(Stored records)
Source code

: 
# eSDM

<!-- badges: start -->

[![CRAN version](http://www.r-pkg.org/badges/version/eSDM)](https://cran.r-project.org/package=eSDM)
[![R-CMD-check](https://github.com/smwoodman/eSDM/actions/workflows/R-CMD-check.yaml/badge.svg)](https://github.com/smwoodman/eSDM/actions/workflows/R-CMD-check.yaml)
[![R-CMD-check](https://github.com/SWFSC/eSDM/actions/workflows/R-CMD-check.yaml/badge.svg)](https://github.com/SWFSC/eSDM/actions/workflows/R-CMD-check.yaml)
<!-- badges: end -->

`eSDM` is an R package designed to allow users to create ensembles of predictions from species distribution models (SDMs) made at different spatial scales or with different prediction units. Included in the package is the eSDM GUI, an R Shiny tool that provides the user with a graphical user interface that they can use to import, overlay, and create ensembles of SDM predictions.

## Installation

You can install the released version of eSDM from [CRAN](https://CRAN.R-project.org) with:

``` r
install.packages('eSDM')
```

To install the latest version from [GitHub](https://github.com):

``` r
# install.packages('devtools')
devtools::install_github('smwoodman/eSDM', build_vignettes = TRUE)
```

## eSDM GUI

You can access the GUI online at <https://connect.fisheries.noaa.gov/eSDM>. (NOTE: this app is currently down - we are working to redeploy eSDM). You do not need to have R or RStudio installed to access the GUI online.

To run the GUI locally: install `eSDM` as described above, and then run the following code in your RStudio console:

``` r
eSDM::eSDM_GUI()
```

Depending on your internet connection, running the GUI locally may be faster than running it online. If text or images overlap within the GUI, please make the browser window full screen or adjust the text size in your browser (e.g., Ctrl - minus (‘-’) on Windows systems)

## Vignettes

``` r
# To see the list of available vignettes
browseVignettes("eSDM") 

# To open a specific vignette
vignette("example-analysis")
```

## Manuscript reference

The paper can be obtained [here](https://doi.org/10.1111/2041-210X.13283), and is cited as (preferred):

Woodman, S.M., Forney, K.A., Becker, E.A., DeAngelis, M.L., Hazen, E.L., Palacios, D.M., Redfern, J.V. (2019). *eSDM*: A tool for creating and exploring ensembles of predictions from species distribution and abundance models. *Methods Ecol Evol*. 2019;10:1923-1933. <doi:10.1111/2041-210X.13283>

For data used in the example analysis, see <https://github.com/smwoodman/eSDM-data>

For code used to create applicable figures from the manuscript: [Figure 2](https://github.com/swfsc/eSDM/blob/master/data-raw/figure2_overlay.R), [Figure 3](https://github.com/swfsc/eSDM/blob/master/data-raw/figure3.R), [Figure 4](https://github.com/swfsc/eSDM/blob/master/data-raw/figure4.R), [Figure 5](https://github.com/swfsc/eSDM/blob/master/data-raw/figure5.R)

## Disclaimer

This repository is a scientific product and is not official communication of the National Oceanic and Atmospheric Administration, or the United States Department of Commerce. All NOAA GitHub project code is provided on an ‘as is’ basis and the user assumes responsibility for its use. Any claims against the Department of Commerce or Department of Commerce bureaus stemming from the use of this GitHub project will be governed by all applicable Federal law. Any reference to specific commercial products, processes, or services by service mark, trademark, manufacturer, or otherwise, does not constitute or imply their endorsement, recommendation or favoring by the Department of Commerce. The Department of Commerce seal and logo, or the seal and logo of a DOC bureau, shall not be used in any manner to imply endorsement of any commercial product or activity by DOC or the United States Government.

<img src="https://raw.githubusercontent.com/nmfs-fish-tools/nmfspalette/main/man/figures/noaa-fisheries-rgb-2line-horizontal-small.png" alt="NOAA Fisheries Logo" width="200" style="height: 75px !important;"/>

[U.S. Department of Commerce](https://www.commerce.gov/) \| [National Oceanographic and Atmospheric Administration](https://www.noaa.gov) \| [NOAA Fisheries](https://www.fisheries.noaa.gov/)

(Exercise brief)
Take the line above containing "Depending on your", the line containing "## Disclaimer", and all lines in between, and copy them exactly without anything else.

(Output)
Depending on your internet connection, running the GUI locally may be faster than running it online. If text or images overlap within the GUI, please make the browser window full screen or adjust the text size in your browser (e.g., Ctrl - minus (‘-’) on Windows systems)

## Vignettes

``` r
# To see the list of available vignettes
browseVignettes("eSDM") 

# To open a specific vignette
vignette("example-analysis")
```

## Manuscript reference

The paper can be obtained [here](https://doi.org/10.1111/2041-210X.13283), and is cited as (preferred):

Woodman, S.M., Forney, K.A., Becker, E.A., DeAngelis, M.L., Hazen, E.L., Palacios, D.M., Redfern, J.V. (2019). *eSDM*: A tool for creating and exploring ensembles of predictions from species distribution and abundance models. *Methods Ecol Evol*. 2019;10:1923-1933. <doi:10.1111/2041-210X.13283>

For data used in the example analysis, see <https://github.com/smwoodman/eSDM-data>

For code used to create applicable figures from the manuscript: [Figure 2](https://github.com/swfsc/eSDM/blob/master/data-raw/figure2_overlay.R), [Figure 3](https://github.com/swfsc/eSDM/blob/master/data-raw/figure3.R), [Figure 4](https://github.com/swfsc/eSDM/blob/master/data-raw/figure4.R), [Figure 5](https://github.com/swfsc/eSDM/blob/master/data-raw/figure5.R)

## Disclaimer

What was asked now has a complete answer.